One of the key risks is to the CCZ’s biodiversity—we know relatively little about what species even exist there. Approximately 80 percent of the ocean is still unobserved, and scientists estimate that fewer than 10 percent of species have even been classified. Habitat destruction, sound and light pollution, and sediment clouds are all potential threats to the already fragile ecosystems and species that exist at the ocean’s depths. Connectivity, or interactions between populations, is not well studied in the deep sea, and we don’t know how the interruption of one species or system will domino into others. There is also limited understanding of deep-sea variability, or the “natural spatial and temporal trends” of a seafloor ecosystem, which is a key factor in resilience.

In a recent literature review on the environmental impacts of deep-sea mining, researchers warned against adopting new regulations or awarding contracts before there was “enough information to make science-based and data-driven decisions.” A primary concern is that this is a unique ecosystem already struggling to survive in warming waters—and further damage may be irreversible. In order to ethically mine the sea floor, there must be extensive testing to exhaustively prove that the impact to species and ecosystems is minimal and reversible. While corporations are able to attract capital and quickly pump resources into the research and development of tools that leave the ocean relatively intact, the scientific community needs time to properly investigate and vet the practices that may be greenlit by the International Seabed Authority in July.

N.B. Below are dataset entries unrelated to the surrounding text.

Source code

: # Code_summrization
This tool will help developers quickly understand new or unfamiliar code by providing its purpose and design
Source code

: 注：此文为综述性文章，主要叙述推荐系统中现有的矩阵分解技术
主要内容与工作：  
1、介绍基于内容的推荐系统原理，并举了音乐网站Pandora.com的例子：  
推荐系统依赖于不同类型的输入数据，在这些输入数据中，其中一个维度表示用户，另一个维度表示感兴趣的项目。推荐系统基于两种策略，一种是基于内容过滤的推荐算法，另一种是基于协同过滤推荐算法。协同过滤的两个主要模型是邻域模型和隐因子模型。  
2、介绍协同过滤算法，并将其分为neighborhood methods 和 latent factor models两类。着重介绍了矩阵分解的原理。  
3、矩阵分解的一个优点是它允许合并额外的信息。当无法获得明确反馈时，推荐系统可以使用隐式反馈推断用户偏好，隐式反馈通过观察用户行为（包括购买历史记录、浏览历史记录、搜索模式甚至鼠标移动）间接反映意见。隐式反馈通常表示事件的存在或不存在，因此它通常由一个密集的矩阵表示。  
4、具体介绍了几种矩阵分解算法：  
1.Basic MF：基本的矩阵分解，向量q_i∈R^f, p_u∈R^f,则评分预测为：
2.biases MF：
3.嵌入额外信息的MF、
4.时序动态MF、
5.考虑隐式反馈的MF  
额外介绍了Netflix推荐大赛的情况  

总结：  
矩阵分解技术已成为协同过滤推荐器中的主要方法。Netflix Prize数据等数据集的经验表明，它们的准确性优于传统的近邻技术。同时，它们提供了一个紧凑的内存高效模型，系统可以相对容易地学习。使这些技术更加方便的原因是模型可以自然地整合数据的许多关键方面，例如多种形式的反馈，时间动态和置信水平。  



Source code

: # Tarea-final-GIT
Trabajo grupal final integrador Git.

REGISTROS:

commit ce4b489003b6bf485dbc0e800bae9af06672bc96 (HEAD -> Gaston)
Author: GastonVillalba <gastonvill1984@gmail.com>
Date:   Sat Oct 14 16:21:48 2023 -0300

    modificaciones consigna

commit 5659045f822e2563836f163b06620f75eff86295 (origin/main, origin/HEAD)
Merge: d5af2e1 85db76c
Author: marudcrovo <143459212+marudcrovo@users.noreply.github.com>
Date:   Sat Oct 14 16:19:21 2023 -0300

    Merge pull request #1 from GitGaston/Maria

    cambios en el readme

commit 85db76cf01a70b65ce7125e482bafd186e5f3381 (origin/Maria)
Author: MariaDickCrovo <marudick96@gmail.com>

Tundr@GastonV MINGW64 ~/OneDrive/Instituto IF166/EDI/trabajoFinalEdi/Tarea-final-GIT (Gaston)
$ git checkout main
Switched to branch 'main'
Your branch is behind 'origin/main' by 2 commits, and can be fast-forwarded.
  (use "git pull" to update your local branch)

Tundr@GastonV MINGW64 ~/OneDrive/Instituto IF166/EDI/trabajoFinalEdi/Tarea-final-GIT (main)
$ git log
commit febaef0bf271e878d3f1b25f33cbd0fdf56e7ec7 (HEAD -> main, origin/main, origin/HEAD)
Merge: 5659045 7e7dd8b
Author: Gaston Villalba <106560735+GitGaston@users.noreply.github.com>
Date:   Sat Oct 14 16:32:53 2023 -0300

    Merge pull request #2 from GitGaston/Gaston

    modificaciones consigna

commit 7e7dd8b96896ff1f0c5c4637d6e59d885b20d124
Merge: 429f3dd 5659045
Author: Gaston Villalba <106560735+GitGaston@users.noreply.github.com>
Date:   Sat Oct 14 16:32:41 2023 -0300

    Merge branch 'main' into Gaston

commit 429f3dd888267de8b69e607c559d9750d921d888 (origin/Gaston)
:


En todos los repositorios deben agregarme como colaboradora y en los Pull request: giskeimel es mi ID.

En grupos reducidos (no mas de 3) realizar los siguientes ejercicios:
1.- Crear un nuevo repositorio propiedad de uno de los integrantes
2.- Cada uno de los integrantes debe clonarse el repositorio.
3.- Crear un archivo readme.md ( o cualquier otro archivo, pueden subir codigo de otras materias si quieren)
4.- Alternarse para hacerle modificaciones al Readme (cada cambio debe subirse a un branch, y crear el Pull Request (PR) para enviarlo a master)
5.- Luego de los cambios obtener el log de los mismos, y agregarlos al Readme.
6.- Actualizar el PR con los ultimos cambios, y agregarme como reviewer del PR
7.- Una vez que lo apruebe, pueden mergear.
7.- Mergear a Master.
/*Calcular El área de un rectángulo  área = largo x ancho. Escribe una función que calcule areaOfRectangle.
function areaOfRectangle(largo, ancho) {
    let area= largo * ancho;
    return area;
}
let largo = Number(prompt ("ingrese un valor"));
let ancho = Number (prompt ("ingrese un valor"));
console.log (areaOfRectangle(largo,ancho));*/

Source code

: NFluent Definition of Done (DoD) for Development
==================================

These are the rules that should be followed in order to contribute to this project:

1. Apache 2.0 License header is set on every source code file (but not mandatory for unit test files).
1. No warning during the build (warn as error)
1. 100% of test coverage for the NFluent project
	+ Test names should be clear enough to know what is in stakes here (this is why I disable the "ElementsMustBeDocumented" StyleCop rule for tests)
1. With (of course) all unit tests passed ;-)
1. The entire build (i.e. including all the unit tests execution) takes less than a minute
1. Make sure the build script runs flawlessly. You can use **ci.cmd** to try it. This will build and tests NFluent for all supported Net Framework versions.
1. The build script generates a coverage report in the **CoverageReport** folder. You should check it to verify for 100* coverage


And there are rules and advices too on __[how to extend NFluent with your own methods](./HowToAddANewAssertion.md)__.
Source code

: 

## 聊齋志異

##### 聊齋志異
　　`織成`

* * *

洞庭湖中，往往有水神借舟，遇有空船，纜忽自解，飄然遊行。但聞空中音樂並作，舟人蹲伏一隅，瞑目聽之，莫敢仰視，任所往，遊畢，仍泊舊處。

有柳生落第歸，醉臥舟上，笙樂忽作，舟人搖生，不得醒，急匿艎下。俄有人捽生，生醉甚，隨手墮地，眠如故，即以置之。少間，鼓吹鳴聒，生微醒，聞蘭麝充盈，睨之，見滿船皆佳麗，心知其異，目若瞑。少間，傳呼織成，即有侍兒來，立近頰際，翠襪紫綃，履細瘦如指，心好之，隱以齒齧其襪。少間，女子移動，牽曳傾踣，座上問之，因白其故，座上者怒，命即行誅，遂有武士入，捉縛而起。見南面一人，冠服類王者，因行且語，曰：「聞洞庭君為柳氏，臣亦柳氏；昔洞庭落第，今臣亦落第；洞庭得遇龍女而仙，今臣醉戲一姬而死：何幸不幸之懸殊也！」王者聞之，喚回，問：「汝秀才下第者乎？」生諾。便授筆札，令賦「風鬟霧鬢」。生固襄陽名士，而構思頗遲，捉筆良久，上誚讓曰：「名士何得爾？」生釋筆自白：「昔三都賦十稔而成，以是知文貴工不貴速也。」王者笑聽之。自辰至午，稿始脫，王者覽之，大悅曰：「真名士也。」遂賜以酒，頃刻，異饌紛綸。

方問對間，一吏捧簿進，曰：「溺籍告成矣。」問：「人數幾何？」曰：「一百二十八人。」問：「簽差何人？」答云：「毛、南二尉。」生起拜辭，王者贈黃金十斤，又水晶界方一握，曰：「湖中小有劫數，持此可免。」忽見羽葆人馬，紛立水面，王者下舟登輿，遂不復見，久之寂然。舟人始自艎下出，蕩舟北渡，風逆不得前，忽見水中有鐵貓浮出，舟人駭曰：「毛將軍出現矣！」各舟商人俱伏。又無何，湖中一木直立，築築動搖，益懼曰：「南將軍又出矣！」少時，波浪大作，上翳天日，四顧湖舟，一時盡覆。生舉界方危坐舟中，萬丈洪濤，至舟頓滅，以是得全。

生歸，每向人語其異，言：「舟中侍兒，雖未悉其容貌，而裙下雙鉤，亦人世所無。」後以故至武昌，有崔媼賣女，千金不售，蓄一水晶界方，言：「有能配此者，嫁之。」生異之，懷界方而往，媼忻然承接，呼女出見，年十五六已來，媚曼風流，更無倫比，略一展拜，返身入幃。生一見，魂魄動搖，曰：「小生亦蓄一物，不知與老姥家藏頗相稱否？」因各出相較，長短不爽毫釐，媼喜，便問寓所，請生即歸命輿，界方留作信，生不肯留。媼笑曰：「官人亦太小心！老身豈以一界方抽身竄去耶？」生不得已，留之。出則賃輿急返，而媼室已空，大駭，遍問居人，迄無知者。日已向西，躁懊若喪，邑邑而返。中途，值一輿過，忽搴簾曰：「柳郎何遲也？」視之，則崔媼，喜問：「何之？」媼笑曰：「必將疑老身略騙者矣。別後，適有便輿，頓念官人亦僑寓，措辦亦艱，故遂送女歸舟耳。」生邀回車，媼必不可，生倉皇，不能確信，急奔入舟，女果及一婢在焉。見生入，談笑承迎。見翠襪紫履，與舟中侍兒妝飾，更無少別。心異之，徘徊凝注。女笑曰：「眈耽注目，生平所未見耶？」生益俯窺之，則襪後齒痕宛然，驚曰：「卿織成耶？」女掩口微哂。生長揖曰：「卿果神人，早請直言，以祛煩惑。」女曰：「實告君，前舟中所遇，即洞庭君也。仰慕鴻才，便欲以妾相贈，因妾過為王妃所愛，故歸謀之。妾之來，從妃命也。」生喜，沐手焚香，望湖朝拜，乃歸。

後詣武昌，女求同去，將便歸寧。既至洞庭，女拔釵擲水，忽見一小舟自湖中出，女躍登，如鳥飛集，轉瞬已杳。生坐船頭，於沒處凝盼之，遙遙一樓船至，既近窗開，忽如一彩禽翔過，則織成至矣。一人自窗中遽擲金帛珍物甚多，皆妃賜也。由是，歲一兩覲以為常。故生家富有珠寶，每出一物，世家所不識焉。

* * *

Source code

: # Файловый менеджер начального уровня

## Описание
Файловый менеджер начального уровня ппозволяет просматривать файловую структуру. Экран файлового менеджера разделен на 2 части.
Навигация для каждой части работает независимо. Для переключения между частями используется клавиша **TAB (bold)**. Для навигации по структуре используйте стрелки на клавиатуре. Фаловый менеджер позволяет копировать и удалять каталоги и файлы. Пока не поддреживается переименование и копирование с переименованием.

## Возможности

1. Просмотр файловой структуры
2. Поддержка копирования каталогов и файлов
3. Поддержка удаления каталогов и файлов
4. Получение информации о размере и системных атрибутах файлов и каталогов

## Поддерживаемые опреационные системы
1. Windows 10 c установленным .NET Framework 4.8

In the interim, the 167 member states and the European Union have drafted proposals for the exploration and exploitation of the seafloor. Keeping pace with these guidelines will not be enough: In the rush to slow sea-level rise and monetize an incredibly valuable and untapped resource, political pressure will be at odds with conservation.

Meanwhile, the corporate side of deep-sea mining is going full steam ahead. “We are building a world where metals are not mined and dumped,” says the Metals Co., “but rented and returned.” In the company’s plan for a nodule-fueled future, the metals would be removed and put to use, and then later become part of a cycle where they can be more efficiently recycled than currently possible.

The company is developing that recycling technology alongside its mining apparatus—but based on the financial reporting period ending on Sep. 30, 2022, it had a net loss of $27.9 million. If things continue in that direction, it leaves only enough cash on hand for about nine more months of operation, which is just a few months past the anticipated timeframe for the official ISA regulations to go into effect. There are other smaller corporate players in the field, but they have not had the same kind of preemptive testing opportunities and are therefore even further behind on making mining practices sustainable.

The clock is quickly running down. If the new regulations go into effect in July, highly unpredictable mining methods will descend into the depths of the ocean. Reducing global reliance on fossil fuels is undoubtedly a crucial part of tackling climate change. But gambling the health of the ocean isn’t worth the risk.